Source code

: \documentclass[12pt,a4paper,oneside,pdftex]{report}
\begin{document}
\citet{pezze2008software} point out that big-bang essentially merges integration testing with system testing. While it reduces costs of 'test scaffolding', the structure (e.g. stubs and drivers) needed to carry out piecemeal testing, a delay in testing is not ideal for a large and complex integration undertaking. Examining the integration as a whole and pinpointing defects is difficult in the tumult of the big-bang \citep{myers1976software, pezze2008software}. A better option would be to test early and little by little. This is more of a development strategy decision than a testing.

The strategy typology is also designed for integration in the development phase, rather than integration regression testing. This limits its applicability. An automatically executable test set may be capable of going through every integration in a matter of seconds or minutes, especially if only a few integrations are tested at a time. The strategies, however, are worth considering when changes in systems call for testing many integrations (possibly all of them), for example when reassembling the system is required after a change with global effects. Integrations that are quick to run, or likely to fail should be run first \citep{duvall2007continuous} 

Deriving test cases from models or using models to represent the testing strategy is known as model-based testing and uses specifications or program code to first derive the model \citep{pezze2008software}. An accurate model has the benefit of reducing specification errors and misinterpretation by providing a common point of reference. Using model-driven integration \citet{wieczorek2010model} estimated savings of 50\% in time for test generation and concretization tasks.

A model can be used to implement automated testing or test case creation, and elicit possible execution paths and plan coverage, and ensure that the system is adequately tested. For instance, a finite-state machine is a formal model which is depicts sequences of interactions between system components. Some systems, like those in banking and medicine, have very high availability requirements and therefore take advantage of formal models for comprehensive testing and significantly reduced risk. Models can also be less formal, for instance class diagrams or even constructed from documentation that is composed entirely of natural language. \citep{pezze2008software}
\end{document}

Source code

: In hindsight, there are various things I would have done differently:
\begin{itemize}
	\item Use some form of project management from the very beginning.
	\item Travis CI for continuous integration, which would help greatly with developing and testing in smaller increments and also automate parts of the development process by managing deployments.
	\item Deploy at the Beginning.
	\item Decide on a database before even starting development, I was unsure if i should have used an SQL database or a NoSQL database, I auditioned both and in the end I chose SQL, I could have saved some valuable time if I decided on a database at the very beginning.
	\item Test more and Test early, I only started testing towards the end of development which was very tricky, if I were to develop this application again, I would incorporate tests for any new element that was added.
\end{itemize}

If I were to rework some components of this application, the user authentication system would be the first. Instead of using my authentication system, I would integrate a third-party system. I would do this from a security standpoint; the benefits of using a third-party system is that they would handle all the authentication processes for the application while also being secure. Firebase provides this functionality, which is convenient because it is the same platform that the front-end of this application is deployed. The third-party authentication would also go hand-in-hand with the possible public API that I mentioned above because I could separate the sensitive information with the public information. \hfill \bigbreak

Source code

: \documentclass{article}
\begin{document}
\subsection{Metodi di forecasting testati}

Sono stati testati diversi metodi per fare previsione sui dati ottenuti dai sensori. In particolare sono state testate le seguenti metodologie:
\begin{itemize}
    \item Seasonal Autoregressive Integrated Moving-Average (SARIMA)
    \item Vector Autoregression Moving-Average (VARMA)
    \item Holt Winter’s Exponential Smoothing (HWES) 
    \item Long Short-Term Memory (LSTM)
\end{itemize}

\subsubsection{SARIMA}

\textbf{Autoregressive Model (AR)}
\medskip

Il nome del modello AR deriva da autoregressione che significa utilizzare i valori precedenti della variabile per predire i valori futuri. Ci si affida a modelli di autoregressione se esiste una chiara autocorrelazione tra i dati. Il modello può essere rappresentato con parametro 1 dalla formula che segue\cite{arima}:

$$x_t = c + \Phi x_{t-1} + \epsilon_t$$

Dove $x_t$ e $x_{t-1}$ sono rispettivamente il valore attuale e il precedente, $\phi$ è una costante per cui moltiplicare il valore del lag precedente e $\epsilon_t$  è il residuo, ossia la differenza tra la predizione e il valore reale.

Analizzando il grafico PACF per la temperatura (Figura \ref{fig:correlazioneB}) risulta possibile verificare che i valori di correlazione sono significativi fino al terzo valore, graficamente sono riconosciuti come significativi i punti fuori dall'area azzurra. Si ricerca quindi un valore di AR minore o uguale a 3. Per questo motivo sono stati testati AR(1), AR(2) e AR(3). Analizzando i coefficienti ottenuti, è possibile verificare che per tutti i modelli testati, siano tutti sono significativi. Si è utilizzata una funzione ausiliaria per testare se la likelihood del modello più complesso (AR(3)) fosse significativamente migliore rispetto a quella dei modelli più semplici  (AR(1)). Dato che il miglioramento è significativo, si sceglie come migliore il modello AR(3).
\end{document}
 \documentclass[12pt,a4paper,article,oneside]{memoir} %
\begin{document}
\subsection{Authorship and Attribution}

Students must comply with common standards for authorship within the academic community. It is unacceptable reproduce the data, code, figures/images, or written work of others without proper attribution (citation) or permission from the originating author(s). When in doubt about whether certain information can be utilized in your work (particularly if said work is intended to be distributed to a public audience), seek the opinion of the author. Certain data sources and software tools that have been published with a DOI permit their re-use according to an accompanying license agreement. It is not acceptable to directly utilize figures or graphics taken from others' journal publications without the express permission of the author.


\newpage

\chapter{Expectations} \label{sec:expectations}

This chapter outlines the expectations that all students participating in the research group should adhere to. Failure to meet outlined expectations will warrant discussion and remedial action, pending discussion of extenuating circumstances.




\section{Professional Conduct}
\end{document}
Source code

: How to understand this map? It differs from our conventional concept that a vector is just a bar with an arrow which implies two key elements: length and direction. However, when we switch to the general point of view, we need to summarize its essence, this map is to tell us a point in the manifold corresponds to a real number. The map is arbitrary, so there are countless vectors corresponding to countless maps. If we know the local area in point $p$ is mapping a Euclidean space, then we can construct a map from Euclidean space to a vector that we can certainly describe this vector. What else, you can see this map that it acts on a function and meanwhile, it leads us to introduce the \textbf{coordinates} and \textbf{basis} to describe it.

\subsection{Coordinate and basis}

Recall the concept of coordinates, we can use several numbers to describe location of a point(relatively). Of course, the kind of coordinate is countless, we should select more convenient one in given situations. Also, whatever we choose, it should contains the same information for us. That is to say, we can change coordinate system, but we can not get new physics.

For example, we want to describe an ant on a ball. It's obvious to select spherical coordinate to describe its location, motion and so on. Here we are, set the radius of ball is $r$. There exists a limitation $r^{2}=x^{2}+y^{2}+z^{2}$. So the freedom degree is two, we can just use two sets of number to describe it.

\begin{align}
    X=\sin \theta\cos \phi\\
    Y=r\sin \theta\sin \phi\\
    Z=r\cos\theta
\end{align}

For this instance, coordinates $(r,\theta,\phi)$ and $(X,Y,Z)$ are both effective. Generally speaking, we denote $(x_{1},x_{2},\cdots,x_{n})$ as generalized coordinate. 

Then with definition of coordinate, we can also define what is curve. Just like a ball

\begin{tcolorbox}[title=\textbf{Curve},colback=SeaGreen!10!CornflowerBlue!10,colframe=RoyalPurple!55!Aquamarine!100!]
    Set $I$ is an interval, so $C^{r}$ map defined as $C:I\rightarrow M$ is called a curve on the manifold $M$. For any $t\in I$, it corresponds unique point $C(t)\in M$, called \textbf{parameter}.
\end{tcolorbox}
-------------------------
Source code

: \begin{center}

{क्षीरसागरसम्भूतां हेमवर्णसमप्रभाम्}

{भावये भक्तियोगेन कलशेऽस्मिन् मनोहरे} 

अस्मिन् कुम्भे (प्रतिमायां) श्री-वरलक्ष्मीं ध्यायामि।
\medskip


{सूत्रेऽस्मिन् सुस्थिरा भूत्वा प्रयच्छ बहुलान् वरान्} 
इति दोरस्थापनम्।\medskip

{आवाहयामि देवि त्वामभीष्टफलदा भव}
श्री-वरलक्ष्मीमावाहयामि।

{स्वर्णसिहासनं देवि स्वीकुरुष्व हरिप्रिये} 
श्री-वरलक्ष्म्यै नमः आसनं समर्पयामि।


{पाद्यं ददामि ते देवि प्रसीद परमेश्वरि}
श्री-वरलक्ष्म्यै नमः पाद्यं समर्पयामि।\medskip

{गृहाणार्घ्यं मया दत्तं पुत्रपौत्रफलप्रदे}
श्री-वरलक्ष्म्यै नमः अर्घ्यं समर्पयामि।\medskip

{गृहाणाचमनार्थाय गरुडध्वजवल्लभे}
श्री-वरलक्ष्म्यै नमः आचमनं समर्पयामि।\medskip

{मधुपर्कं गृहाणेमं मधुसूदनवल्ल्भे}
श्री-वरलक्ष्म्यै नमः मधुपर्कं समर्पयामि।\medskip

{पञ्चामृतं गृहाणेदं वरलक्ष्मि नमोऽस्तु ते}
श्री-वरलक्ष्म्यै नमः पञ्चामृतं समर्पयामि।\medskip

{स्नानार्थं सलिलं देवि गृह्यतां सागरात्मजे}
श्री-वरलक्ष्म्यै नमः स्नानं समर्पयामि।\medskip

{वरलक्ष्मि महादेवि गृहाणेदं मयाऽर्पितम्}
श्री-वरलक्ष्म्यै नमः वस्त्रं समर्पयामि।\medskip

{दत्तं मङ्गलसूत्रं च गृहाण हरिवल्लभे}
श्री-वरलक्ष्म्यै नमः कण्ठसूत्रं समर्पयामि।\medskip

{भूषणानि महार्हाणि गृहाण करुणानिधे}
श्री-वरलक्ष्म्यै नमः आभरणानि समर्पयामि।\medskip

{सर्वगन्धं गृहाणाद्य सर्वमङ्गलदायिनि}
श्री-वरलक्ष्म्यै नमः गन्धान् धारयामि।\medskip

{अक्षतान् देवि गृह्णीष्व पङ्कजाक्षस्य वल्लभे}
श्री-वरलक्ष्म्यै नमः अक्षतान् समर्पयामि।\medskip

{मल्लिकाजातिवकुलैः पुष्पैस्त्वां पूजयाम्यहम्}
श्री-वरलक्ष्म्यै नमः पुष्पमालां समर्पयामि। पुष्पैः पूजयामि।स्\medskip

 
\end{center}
-------------------------
__What you have to do__. For the records above, how many lines contain the word "chapter"? Reply with the number only.

__Answer section__. 2